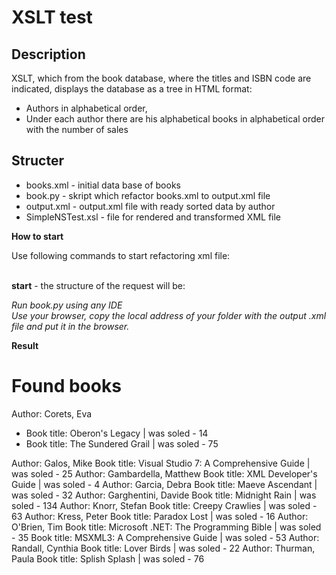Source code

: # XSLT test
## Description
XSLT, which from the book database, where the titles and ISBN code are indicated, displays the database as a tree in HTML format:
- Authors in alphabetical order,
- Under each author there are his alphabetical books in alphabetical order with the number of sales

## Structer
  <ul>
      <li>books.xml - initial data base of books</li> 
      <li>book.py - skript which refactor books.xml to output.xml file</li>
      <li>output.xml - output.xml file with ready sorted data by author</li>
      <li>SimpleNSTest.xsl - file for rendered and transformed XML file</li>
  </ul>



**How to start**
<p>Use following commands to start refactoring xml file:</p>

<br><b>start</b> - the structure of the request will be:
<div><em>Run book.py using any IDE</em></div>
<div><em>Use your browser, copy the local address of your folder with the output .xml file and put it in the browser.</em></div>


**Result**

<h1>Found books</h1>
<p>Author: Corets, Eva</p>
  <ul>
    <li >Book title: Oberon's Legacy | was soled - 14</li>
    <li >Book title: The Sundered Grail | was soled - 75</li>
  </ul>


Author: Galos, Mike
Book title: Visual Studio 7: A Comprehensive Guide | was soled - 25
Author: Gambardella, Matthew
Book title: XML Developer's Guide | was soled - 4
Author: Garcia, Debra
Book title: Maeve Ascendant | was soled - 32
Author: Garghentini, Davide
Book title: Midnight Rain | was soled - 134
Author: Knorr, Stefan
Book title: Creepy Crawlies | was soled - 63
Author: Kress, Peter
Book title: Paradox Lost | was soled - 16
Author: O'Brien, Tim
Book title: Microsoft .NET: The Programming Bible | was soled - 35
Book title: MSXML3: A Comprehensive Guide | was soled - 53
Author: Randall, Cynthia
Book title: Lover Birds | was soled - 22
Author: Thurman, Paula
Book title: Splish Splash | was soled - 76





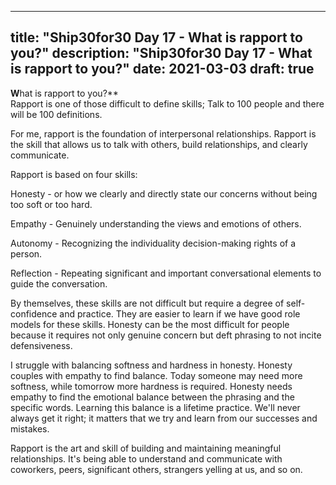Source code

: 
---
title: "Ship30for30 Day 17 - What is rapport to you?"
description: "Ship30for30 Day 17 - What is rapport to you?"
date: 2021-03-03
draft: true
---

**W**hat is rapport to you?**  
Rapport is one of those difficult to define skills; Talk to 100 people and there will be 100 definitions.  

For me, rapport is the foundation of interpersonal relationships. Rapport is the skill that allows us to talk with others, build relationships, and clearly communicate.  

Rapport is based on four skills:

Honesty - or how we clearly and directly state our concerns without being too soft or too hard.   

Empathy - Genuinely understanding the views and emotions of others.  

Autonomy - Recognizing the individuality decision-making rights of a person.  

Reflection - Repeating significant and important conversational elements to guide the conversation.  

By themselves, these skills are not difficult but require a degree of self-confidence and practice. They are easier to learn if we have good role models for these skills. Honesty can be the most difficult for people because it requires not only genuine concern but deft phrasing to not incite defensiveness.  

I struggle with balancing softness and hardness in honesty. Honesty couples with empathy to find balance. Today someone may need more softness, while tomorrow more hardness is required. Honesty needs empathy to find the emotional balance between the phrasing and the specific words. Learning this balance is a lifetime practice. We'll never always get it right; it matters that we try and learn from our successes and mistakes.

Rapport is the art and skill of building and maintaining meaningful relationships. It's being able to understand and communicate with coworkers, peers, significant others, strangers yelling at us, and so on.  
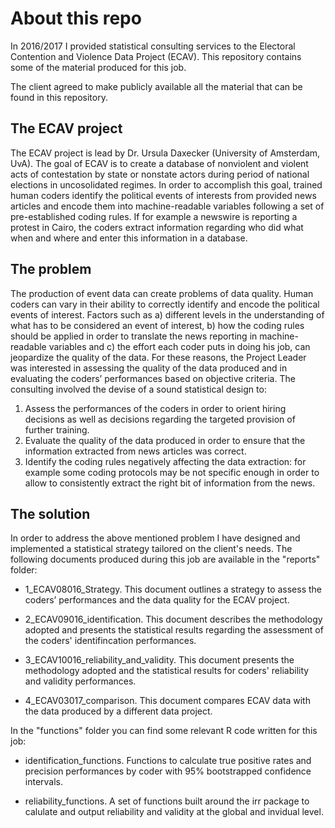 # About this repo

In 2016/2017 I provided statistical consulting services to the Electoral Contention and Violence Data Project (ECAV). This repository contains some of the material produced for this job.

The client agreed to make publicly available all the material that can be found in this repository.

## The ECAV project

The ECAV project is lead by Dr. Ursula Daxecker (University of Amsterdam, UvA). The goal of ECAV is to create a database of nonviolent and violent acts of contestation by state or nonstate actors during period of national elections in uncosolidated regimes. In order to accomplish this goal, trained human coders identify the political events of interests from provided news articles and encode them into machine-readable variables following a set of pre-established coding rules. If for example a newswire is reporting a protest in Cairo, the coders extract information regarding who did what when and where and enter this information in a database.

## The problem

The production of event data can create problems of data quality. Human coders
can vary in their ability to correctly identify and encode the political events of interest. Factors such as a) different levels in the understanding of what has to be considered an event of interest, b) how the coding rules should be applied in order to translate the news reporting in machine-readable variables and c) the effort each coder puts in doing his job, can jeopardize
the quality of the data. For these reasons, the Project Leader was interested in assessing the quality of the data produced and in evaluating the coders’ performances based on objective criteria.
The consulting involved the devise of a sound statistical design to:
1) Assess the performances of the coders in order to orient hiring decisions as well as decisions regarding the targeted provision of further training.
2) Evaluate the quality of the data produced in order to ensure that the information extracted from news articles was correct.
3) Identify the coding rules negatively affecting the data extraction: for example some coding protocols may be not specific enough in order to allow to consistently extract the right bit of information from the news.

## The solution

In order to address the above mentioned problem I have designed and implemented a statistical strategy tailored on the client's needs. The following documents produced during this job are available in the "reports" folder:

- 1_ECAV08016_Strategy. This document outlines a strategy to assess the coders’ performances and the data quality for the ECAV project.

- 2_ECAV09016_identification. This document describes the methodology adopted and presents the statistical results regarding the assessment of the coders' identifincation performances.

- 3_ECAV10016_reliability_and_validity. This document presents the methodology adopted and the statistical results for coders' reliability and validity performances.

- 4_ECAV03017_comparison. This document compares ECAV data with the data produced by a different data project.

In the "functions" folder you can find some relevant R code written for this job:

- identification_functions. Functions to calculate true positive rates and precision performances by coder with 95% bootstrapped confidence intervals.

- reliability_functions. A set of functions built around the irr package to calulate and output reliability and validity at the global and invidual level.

(Work to be completed): Of all the entries above, output exactly the lines between the one holding "<li >Book title: Oberon's" and the one holding "Book title: Maeve Ascendant | was soled - 32", inclusive.

(Reply to the task):
    <li >Book title: Oberon's Legacy | was soled - 14</li>
    <li >Book title: The Sundered Grail | was soled - 75</li>
  </ul>


Author: Galos, Mike
Book title: Visual Studio 7: A Comprehensive Guide | was soled - 25
Author: Gambardella, Matthew
Book title: XML Developer's Guide | was soled - 4
Author: Garcia, Debra
Book title: Maeve Ascendant | was soled - 32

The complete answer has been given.